Differences can make a couple dynamic, but opposites may not always last. What matters is how they actively deal with their emotional response to the differences.
You have different religion. It’s good that you are both faithful. Just take the time to understand and respect each other’s religion. Make plans to avoid future holy wars.
You have different political views. Take the attitude of curiosity about what makes the other one tick, instead of trying to change their mind. Influence each other and develop similar political attitudes. Debate can be good for your health.
You have different views on how to spend money. Financial issues are among the leading causes of divorce. When there is no meeting of the minds about money, there is no trust. As the saver you will feel burdened and betrayed since they become defiant or dishonest.

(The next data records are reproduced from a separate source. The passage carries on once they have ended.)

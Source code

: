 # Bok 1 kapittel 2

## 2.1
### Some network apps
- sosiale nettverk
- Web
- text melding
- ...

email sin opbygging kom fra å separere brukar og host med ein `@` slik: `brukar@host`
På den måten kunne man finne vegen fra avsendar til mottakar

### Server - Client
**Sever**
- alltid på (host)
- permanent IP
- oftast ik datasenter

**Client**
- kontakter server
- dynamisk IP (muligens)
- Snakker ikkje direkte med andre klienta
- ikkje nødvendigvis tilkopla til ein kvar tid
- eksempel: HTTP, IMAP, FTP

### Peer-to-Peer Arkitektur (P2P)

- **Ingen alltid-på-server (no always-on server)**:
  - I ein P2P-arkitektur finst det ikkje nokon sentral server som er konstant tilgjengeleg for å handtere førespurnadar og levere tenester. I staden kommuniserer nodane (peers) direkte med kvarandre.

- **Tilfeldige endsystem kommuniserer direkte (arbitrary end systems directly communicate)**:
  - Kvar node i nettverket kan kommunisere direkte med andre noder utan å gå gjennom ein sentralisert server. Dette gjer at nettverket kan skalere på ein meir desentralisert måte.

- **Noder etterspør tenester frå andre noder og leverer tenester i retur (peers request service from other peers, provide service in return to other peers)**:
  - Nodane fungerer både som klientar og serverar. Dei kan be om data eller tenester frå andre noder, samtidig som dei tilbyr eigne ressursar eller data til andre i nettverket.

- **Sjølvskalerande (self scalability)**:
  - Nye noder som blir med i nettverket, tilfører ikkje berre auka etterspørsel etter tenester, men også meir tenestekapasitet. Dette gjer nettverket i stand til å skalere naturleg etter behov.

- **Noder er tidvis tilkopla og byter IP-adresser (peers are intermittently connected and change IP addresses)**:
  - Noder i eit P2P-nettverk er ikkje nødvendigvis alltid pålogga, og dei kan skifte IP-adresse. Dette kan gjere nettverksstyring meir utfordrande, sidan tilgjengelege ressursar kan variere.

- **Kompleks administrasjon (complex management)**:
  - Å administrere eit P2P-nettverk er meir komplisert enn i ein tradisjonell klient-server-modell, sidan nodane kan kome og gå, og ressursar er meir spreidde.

Make sure you stand on the same ground, compare credit reports or bank statements and see how they are handling things in the stormy economy.

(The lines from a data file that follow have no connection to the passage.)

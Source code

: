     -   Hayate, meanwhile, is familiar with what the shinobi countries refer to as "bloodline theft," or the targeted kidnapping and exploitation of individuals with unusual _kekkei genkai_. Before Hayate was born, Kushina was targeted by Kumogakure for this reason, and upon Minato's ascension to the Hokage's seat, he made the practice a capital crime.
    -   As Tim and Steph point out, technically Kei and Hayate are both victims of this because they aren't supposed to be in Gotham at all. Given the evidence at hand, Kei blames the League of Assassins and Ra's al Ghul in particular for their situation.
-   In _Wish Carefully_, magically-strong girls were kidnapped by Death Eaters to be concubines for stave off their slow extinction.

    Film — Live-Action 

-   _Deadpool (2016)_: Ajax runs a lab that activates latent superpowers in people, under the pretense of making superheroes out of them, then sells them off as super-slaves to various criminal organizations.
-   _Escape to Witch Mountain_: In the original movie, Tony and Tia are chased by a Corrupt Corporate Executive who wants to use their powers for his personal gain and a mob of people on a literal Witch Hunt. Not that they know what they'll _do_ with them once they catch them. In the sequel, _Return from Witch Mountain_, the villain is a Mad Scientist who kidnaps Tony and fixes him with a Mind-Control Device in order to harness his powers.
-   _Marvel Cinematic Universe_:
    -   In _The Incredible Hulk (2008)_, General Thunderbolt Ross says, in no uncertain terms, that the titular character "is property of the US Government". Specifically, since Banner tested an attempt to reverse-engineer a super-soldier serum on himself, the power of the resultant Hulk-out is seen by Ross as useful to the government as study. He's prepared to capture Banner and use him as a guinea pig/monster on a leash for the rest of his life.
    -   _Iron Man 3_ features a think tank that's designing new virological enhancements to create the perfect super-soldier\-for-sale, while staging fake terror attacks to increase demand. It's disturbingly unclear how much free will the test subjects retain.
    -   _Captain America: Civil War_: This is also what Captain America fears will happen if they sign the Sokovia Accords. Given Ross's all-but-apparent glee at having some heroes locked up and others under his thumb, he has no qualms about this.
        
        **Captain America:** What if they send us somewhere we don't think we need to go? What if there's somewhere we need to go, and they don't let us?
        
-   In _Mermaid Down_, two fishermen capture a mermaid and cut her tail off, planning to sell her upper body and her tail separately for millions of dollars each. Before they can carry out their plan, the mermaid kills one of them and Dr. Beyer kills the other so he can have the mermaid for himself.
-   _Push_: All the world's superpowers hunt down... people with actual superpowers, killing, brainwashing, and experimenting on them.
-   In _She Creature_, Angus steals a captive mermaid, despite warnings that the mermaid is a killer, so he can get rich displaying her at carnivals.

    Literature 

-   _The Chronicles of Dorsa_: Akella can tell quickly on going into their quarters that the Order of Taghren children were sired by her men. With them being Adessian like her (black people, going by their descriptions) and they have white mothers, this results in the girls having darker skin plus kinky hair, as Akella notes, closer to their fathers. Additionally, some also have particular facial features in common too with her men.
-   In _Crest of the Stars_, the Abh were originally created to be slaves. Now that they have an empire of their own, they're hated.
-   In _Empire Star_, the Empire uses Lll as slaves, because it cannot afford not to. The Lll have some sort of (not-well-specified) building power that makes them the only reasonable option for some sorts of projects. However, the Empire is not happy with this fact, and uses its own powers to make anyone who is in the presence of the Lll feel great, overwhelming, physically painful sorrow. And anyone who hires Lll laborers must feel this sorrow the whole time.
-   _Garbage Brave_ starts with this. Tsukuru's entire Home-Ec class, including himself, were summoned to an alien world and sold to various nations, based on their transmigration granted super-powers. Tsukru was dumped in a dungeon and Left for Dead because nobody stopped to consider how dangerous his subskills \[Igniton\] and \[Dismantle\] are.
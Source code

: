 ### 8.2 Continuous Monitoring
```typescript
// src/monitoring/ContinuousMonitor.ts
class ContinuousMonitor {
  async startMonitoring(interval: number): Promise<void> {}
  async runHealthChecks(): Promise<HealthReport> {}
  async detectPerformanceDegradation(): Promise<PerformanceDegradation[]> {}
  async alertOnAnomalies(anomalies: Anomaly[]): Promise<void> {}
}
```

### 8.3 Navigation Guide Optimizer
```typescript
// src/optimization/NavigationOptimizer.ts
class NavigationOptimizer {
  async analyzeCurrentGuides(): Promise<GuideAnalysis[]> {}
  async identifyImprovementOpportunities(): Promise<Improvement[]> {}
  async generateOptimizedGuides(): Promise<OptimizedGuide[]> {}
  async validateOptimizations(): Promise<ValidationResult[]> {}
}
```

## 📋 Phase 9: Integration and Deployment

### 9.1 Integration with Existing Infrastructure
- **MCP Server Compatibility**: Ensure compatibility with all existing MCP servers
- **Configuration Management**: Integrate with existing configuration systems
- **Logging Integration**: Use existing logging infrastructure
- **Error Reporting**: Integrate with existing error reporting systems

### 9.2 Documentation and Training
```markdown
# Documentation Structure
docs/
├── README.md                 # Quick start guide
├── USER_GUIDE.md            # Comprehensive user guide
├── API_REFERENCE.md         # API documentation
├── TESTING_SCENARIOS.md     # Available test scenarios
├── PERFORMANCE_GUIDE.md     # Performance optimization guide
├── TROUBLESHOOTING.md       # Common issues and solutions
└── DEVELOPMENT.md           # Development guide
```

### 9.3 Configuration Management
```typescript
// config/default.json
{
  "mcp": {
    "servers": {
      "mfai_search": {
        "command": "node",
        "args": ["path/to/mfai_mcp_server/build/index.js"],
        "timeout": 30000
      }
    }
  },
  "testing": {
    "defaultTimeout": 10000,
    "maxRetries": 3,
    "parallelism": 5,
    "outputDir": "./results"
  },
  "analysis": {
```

You don’t agree on kids, rather it’s none to many. For most parenthood is critical, and can be an aspect of a person identity. They may feel incomplete without it and if you don’t agree resentment may flare. Understand each others feelings on the matter and why they feel that way and try to come up with options to make both of you happy.
Your cleaning habits do not match. Make a list of chores you love to do and hate to do. Keep in mind that a man creates 7 additional hours of housecleaning for his wife. Work something out so that the chores are covered, that both make sacrifices and the house stays clean.
You spend your leisure time differently. Opposites can attract but you do want to have some things in common. Couples who play together, stay together. Sharing interest forges a bond and is good for the long haul. If you spend you leisure time differently make sure you respect them by respecting what they do and work a way to coexist together. She likes to knit and he likes to watch the game, then she can keep him company while he watches the game and she can knit. They have discovered ways to be themselves and be together.
Challenge them to see things from a different perspective. Challenge them to live up to a certain standard, show the backbone, they should become a better person as a result.
That is what love is suppose to be like.